EXERCISE DETAILS —
Take every line of the material below that includes the string "used" and copy it out.

TASK MATERIAL —
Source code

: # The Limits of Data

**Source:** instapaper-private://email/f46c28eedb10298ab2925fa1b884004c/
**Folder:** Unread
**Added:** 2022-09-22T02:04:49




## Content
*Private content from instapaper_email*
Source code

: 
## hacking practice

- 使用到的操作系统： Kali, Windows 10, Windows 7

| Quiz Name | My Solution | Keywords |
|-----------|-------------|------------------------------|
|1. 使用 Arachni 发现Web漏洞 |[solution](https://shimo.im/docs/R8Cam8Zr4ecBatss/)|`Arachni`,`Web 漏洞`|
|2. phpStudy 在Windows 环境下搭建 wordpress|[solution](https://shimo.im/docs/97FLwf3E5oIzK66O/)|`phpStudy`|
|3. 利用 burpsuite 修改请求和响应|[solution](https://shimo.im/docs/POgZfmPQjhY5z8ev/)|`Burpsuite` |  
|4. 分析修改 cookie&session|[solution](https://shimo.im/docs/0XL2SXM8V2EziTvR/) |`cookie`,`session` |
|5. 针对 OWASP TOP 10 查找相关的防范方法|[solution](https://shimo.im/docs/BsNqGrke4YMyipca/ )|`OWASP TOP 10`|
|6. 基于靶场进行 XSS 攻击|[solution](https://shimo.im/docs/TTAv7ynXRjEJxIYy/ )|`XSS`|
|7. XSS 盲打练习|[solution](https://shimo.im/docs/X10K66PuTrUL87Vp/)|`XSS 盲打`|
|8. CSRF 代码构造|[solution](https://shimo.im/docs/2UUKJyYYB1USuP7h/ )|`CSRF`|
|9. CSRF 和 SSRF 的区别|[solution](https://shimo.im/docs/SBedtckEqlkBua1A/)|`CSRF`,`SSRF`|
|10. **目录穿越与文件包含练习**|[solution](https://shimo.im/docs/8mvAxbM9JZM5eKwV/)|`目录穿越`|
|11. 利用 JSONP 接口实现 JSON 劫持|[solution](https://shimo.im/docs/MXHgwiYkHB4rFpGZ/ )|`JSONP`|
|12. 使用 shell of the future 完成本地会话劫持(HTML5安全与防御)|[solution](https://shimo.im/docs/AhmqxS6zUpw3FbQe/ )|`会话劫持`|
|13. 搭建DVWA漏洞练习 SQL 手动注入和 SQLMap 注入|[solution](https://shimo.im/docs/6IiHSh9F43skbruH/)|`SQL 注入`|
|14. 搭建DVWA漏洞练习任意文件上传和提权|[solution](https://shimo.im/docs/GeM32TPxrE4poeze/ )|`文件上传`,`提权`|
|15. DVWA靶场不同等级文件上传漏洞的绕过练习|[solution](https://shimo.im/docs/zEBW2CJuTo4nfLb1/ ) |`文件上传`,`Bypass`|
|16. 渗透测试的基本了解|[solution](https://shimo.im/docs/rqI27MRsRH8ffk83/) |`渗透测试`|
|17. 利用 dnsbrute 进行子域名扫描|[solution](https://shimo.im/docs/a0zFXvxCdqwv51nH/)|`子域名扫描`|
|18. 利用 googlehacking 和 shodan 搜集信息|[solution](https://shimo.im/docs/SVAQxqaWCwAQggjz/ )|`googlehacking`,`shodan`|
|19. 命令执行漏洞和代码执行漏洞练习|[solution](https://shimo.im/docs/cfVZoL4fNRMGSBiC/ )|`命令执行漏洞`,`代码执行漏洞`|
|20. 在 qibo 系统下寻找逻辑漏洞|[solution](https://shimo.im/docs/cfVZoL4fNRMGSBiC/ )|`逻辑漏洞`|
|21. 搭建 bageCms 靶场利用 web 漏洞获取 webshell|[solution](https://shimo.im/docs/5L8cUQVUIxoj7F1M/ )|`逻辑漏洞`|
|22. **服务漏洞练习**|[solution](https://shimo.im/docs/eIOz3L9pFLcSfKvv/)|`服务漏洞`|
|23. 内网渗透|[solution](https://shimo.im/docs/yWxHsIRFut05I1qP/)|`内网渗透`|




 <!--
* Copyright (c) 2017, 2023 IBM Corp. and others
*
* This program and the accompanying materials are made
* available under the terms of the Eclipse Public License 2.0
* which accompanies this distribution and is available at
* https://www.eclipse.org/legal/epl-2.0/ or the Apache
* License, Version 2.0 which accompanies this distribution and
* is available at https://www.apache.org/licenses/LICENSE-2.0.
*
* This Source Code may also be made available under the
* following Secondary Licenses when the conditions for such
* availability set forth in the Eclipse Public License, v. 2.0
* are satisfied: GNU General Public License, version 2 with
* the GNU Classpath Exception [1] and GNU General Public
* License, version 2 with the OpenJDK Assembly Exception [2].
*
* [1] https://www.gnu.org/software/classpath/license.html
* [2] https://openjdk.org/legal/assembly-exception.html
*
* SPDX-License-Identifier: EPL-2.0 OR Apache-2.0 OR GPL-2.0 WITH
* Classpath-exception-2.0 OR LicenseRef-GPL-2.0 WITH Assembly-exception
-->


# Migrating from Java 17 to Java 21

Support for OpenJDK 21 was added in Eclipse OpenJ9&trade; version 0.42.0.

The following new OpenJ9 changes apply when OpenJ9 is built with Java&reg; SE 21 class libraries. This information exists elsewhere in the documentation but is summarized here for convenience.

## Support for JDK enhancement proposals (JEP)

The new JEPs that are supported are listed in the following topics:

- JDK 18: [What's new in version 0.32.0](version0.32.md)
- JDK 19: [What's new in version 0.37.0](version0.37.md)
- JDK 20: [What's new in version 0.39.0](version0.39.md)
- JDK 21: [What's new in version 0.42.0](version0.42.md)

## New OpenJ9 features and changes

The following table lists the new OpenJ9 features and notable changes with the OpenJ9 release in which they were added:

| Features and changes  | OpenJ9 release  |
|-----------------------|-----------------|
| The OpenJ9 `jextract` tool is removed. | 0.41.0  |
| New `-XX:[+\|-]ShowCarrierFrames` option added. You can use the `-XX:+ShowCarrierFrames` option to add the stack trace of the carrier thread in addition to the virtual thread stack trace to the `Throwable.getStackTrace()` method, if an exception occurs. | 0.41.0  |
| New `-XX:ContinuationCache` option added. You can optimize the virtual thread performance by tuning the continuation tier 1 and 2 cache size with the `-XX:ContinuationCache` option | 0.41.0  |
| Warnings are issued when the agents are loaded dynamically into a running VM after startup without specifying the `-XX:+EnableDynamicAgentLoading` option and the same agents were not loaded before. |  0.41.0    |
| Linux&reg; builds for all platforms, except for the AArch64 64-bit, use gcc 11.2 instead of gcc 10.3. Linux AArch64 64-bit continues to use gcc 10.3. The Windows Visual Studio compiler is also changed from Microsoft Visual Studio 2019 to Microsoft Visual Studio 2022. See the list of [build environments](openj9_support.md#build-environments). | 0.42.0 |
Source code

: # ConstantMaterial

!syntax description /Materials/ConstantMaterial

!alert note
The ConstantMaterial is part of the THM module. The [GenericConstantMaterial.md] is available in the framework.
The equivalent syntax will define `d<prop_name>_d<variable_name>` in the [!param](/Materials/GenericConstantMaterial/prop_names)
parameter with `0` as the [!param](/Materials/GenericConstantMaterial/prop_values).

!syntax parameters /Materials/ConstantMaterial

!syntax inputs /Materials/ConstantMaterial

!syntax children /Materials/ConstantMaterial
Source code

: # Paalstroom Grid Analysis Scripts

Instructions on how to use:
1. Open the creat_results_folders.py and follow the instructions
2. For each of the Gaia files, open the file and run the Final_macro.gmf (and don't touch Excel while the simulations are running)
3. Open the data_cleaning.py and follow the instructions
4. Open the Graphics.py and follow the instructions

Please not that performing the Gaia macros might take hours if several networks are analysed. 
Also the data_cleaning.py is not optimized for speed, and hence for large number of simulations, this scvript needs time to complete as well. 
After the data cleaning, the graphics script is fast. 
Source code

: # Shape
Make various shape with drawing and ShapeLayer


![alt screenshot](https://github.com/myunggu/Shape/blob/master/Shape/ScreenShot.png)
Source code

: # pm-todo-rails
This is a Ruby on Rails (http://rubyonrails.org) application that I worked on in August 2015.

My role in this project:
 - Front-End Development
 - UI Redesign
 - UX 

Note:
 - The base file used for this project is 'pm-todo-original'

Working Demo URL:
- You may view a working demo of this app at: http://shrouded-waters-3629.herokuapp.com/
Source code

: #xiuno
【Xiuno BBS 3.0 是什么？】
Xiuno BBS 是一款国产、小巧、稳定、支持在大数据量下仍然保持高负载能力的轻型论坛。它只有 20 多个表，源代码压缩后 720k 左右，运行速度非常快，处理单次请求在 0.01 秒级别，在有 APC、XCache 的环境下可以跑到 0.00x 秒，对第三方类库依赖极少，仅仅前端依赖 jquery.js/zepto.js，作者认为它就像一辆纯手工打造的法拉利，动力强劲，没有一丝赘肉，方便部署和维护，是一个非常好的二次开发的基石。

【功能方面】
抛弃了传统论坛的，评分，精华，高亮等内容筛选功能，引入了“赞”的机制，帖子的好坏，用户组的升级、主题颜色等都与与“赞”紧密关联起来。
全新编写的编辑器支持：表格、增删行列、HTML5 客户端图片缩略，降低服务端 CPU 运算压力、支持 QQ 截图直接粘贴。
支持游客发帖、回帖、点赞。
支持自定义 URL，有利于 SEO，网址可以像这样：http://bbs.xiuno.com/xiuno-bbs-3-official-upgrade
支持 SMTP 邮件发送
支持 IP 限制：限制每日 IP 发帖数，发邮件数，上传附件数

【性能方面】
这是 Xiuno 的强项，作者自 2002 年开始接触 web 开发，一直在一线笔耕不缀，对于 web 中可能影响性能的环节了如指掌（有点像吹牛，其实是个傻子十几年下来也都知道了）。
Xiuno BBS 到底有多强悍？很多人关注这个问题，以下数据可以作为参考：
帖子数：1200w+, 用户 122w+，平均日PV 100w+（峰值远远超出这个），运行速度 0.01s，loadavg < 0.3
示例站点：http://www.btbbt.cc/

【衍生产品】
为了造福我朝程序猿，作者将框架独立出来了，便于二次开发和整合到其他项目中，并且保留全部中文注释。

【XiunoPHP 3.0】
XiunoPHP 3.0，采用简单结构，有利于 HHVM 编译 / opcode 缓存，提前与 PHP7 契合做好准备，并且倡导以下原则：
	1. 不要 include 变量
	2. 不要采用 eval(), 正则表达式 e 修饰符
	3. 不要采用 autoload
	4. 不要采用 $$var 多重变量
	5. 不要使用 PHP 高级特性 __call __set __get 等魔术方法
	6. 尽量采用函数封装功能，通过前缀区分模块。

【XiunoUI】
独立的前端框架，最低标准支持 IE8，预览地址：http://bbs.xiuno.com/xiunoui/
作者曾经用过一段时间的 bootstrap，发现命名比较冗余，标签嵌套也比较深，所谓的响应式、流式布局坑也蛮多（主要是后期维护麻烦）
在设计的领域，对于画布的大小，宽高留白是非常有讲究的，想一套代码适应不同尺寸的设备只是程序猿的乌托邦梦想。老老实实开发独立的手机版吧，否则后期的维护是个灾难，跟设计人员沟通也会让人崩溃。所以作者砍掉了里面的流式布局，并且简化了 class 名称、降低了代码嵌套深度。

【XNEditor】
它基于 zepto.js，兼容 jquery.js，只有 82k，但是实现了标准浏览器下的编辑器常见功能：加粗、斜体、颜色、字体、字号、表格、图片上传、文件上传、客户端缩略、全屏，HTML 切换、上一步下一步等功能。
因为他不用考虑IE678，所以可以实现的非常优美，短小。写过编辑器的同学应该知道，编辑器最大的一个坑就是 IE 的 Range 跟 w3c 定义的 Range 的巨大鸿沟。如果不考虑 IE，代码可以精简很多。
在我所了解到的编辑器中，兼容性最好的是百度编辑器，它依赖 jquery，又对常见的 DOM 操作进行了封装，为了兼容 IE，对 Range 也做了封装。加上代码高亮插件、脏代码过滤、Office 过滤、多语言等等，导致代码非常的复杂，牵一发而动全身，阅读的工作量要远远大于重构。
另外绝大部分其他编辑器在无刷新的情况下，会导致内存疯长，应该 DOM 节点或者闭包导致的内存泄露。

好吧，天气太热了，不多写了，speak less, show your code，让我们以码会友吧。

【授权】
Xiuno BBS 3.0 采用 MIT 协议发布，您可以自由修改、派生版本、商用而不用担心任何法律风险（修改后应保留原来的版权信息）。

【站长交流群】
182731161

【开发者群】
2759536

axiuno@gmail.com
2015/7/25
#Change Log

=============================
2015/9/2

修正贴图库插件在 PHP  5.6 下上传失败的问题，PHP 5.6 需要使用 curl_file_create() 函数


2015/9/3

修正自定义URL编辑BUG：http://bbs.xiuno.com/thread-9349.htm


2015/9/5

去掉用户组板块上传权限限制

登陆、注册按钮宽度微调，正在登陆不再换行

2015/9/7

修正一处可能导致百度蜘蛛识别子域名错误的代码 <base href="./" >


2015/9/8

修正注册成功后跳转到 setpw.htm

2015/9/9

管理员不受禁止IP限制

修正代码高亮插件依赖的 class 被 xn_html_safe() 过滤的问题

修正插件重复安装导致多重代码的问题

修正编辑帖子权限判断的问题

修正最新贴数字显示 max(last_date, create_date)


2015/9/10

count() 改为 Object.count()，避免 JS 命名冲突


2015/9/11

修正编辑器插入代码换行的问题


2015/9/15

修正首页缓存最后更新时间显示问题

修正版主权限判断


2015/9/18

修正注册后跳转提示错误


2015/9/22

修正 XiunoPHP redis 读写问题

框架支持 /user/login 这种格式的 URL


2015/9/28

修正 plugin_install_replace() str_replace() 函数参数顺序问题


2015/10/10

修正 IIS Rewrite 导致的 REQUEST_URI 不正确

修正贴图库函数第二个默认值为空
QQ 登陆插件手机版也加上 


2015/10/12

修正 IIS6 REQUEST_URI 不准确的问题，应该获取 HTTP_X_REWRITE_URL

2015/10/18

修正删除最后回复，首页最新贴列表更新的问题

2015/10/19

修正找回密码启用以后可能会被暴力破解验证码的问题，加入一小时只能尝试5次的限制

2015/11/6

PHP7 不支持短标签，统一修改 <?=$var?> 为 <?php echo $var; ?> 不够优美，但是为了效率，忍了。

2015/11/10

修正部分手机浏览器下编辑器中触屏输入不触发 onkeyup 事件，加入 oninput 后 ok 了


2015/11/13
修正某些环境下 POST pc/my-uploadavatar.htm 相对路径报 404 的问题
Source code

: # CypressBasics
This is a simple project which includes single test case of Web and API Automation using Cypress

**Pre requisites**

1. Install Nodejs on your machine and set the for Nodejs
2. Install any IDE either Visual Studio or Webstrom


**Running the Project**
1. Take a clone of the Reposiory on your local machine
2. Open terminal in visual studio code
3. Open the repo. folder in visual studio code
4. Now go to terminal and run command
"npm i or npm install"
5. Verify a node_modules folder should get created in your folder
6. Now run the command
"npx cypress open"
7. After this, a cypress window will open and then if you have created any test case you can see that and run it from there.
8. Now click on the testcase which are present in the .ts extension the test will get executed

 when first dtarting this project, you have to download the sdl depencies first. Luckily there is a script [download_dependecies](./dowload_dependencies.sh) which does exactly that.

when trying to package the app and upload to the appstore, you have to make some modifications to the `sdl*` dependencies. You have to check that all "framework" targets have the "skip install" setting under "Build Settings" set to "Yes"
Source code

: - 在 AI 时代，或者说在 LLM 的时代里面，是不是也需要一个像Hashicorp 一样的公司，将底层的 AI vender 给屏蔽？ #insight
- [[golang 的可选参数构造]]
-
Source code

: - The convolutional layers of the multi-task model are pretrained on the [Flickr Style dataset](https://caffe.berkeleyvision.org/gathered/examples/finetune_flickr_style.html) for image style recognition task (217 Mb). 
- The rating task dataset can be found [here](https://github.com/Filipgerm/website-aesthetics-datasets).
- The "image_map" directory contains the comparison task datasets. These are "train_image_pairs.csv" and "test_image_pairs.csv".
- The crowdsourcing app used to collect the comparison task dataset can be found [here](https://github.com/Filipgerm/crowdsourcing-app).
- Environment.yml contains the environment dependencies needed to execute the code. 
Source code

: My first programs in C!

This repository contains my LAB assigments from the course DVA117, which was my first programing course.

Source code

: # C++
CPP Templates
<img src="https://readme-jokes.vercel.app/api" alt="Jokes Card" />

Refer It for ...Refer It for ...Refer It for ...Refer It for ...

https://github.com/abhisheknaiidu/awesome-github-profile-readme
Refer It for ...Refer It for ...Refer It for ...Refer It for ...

ANSWER BOX —
 - The base file used for this project is 'pm-todo-original'
- The crowdsourcing app used to collect the comparison task dataset can be found [here](https://github.com/Filipgerm/crowdsourcing-app).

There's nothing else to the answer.